Wednesday, September 6, 2017

Testudinem Formate by Jonathan McCarty

Roman infantry tactics refer to the theoretical and historical deployment, formation and maneuvers of the Roman infantry from the start of the Roman Republic to the fall of the Western Roman Empire.

I've always had an issue with movies that show Greeks, Romans, or anyone else who use an inter-linked shield formation to fight a battle. It's an issue that lends itself to fantasy settings as well, such as the Battle of the Five Armies from the "Lord of the Rings" prequels.
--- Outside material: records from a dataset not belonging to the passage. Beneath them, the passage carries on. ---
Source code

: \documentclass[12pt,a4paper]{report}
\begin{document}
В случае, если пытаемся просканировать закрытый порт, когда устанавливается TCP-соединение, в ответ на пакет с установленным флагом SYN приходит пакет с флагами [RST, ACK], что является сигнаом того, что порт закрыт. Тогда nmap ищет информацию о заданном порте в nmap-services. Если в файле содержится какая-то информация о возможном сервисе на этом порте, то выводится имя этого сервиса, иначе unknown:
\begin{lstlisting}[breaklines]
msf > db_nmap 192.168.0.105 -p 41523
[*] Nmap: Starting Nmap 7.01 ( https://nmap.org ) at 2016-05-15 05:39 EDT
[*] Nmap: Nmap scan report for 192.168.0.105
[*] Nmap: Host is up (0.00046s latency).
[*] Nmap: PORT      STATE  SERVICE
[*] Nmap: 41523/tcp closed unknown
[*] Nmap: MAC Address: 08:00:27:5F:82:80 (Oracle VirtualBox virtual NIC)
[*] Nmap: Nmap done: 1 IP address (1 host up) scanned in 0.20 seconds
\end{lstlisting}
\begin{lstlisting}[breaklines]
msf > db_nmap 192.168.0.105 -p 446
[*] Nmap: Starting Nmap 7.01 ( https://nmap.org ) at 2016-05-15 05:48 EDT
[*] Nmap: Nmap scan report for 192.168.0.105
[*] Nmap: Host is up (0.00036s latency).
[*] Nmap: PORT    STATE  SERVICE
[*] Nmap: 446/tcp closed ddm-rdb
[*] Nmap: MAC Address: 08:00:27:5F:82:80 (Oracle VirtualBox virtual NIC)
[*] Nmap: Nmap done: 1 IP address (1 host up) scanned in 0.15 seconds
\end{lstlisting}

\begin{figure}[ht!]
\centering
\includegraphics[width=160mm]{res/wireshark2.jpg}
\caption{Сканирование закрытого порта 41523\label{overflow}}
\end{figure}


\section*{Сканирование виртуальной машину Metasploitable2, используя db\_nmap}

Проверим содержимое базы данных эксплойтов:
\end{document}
Soldiers using a shield wall, whether it was a phalanx, a testudo, or anything else didn't break ranks to fight individually. You see this common trope in movies, and on TV and it's entirely inaccurate. From a historical perspective, it's wrong. But, from the perspective of it being an action sequence, it looks cool and cool is what sells.
Again, take this scene from "The Hobbit: Battle of the Five Armies." The extended scene shows the use of the Elves' bows and the dwarven cavalry, but the theatrical release only used their infantry formations. What happens is the dwarves move two lines out in front of the Elves to meet the oncoming orcish army, where they form a shield wall with pikes extended. The Elves then run in, leap over the dwarves and.... die at the hands of the Orcs.
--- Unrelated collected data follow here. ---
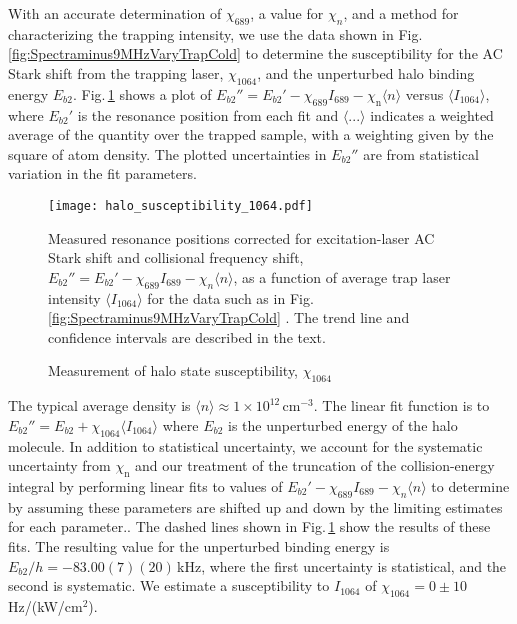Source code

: With an accurate determination of $\chi_{689}$, a value for $\chi_n$, and a method for characterizing the trapping intensity, we use the data shown in Fig.\,\ref{fig:Spectraminus9MHzVaryTrapCold} to determine the susceptibility for the AC Stark shift from the trapping laser, $\chi_{1064}$, and the unperturbed halo binding energy $E_{b2}$.
Fig.\,\ref{fig:ShiftWithTrapIntensity} shows a plot of $E_{b2}'' = E_{b2}'-\chi_{689}I_{689} - \chi_{\text{n}}\langle n\rangle$ versus $\langle I_{1064} \rangle $, where $E_{b2}'$ is the resonance position from each fit and $\langle ... \rangle $ indicates a weighted average of the quantity over the trapped sample, with a weighting given by the square of atom density.
The plotted uncertainties in $E_{b2}''$ are from statistical variation in the fit parameters.
	\begin{figure} 
	\centerline{
	  \texttt{[image: halo\_susceptibility\_1064.pdf]}}
	  \caption{Measurement of halo state susceptibility, $\chi_{1064}$}{Measured resonance positions corrected for excitation-laser AC Stark shift and collisional frequency shift, $E_{b2}'' = E_{b2}'-\chi_{689} I_{689} - \chi_{n}\langle n\rangle$, as a function of average trap laser intensity $\langle I_{1064} \rangle$ for the data such as in Fig. \ref{fig:Spectraminus9MHzVaryTrapCold} . The trend line and confidence intervals are described in the text.}
	  \label{fig:ShiftWithTrapIntensity}
	\end{figure}

The typical average density is $\langle n\rangle\approx 1\times 10^{12}$\,cm$^{-3}$. 
The linear fit function is to $E_{b2}'' = E_{b2} + \chi_{1064}\langle I_{1064} \rangle $ where $E_{b2}$ is the unperturbed energy of the halo molecule.
In addition to statistical uncertainty, we account for the systematic uncertainty from $\chi_{\text{n}}$ and our treatment of the truncation of the collision-energy integral by performing linear fits to values of $E_{b2}'-\chi_{689} I_{689} - \chi_{n}\langle n\rangle$ to determine by assuming these parameters are shifted up and down by the limiting estimates for each parameter..
The dashed lines shown in Fig.\,\ref{fig:ShiftWithTrapIntensity} show the results of these fits.
The resulting value for the unperturbed binding energy is $E_{b2}/h=-83.00(7)(20)$\,kHz, where the first uncertainty is statistical, and the second is systematic.
We estimate a susceptibility to $I_{1064}$ of $\chi_{1064}=0\pm 10$\,Hz/(kW/cm$^2$).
Because, again, action sequences look awesome.

In reality, or rather the reality of the setting; the dwarves of Dain Ironfoot were better off left alone as their ranks were more compacted, and very well protected. Having their spears jutting through gaps meant that the orcs would have to either fight through them and most likely be impaled in the attempt, or they would have to go around the sides in a flanking attempt. At which point the dwarves could shift to prevent it with their second line, or the orcs would be cut down by the cavalry.

In an ideal situation, the elves would have been better suited to using ranged weaponry and dropping thousands of arrows onto the advancing orcs, who were not using archers, or even shields. Their numbers would take heavy casualties, and the battle would have ended much more quickly. Yet, as I said, action sequences that look cool beat out what should have been the best tactic.

It really is a common thing in fantasy settings, though. You see it in "Gladiator", "300", and "Troy." To a lesser extent, you see it in HBO's fantastic series 'Game of Thrones" as well. For example, a recent episode showed an army of House Lannister facing off a mounted force. Their shield wall was better suited to defense as they had shields, spears, and archers all acting defensively. Until, of course, a dragon came along and ruined all the fun; causing the show to shift back to the same tired trope of broken rank warfare.

In the real world, there was a purpose to these military formations, and they functioned beautifully. The first rank would block with their shield while stabbing at the enemy with their sword or spear. Then there would be a collective push from the front rank to shove the enemy back, and the soldier in front would switch places with the man behind him who would repeat the process. Multiple ranks meant more waves of shields and weapons to use, so the instances where any individual would be fighting were small, and there would be less fatigue.

Which is another trope that you see, but I will save that for another time. I have a dragon to slay.